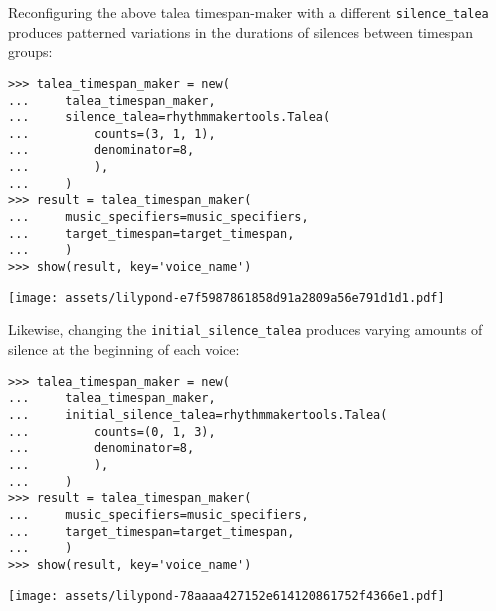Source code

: \noindent Reconfiguring the above talea timespan-maker with a different
\texttt{silence\_talea} produces patterned variations in the durations of
silences between timespan groups:

\begin{comment}
<abjad>
talea_timespan_maker = new(
    talea_timespan_maker,
    silence_talea=rhythmmakertools.Talea(
        counts=(3, 1, 1),
        denominator=8,
        ),
    )
result = talea_timespan_maker(
    music_specifiers=music_specifiers,
    target_timespan=target_timespan,
    )
show(result, key='voice_name')
</abjad>
\end{comment}

\begin{singlespacing}
\vspace{-0.5\baselineskip}
\begin{lstlisting}
>>> talea_timespan_maker = new(
...     talea_timespan_maker,
...     silence_talea=rhythmmakertools.Talea(
...         counts=(3, 1, 1),
...         denominator=8,
...         ),
...     )
>>> result = talea_timespan_maker(
...     music_specifiers=music_specifiers,
...     target_timespan=target_timespan,
...     )
>>> show(result, key='voice_name')
\end{lstlisting}
\noindent\texttt{[image: assets/lilypond-e7f5987861858d91a2809a56e791d1d1.pdf]}
\end{singlespacing}

\noindent Likewise, changing the \texttt{initial\_silence\_talea} produces
varying amounts of silence at the beginning of each voice:

\begin{comment}
<abjad>
talea_timespan_maker = new(
    talea_timespan_maker,
    initial_silence_talea=rhythmmakertools.Talea(
        counts=(0, 1, 3),
        denominator=8,
        ),
    )
result = talea_timespan_maker(
    music_specifiers=music_specifiers,
    target_timespan=target_timespan,
    )
show(result, key='voice_name')
</abjad>
\end{comment}

\begin{singlespacing}
\vspace{-0.5\baselineskip}
\begin{lstlisting}
>>> talea_timespan_maker = new(
...     talea_timespan_maker,
...     initial_silence_talea=rhythmmakertools.Talea(
...         counts=(0, 1, 3),
...         denominator=8,
...         ),
...     )
>>> result = talea_timespan_maker(
...     music_specifiers=music_specifiers,
...     target_timespan=target_timespan,
...     )
>>> show(result, key='voice_name')
\end{lstlisting}
\noindent\texttt{[image: assets/lilypond-78aaaa427152e614120861752f4366e1.pdf]}
\end{singlespacing}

###

◆ **PROBLEM TO SOLVE**
Can you retype every record above exactly, leaving out the pictures?

◆ **RESPONSE BELOW**
Source code

: \noindent Reconfiguring the above talea timespan-maker with a different
\texttt{silence\_talea} produces patterned variations in the durations of
silences between timespan groups:

\begin{comment}
<abjad>
talea_timespan_maker = new(
    talea_timespan_maker,
    silence_talea=rhythmmakertools.Talea(
        counts=(3, 1, 1),
        denominator=8,
        ),
    )
result = talea_timespan_maker(
    music_specifiers=music_specifiers,
    target_timespan=target_timespan,
    )
show(result, key='voice_name')
</abjad>
\end{comment}

\begin{singlespacing}
\vspace{-0.5\baselineskip}
\begin{lstlisting}
>>> talea_timespan_maker = new(
...     talea_timespan_maker,
...     silence_talea=rhythmmakertools.Talea(
...         counts=(3, 1, 1),
...         denominator=8,
...         ),
...     )
>>> result = talea_timespan_maker(
...     music_specifiers=music_specifiers,
...     target_timespan=target_timespan,
...     )
>>> show(result, key='voice_name')
\end{lstlisting}
\noindent\texttt{[image: assets/lilypond-e7f5987861858d91a2809a56e791d1d1.pdf]}
\end{singlespacing}

\noindent Likewise, changing the \texttt{initial\_silence\_talea} produces
varying amounts of silence at the beginning of each voice:

\begin{comment}
<abjad>
talea_timespan_maker = new(
    talea_timespan_maker,
    initial_silence_talea=rhythmmakertools.Talea(
        counts=(0, 1, 3),
        denominator=8,
        ),
    )
result = talea_timespan_maker(
    music_specifiers=music_specifiers,
    target_timespan=target_timespan,
    )
show(result, key='voice_name')
</abjad>
\end{comment}

\begin{singlespacing}
\vspace{-0.5\baselineskip}
\begin{lstlisting}
>>> talea_timespan_maker = new(
...     talea_timespan_maker,
...     initial_silence_talea=rhythmmakertools.Talea(
...         counts=(0, 1, 3),
...         denominator=8,
...         ),
...     )
>>> result = talea_timespan_maker(
...     music_specifiers=music_specifiers,
...     target_timespan=target_timespan,
...     )
>>> show(result, key='voice_name')
\end{lstlisting}
\noindent\texttt{[image: assets/lilypond-78aaaa427152e614120861752f4366e1.pdf]}
\end{singlespacing}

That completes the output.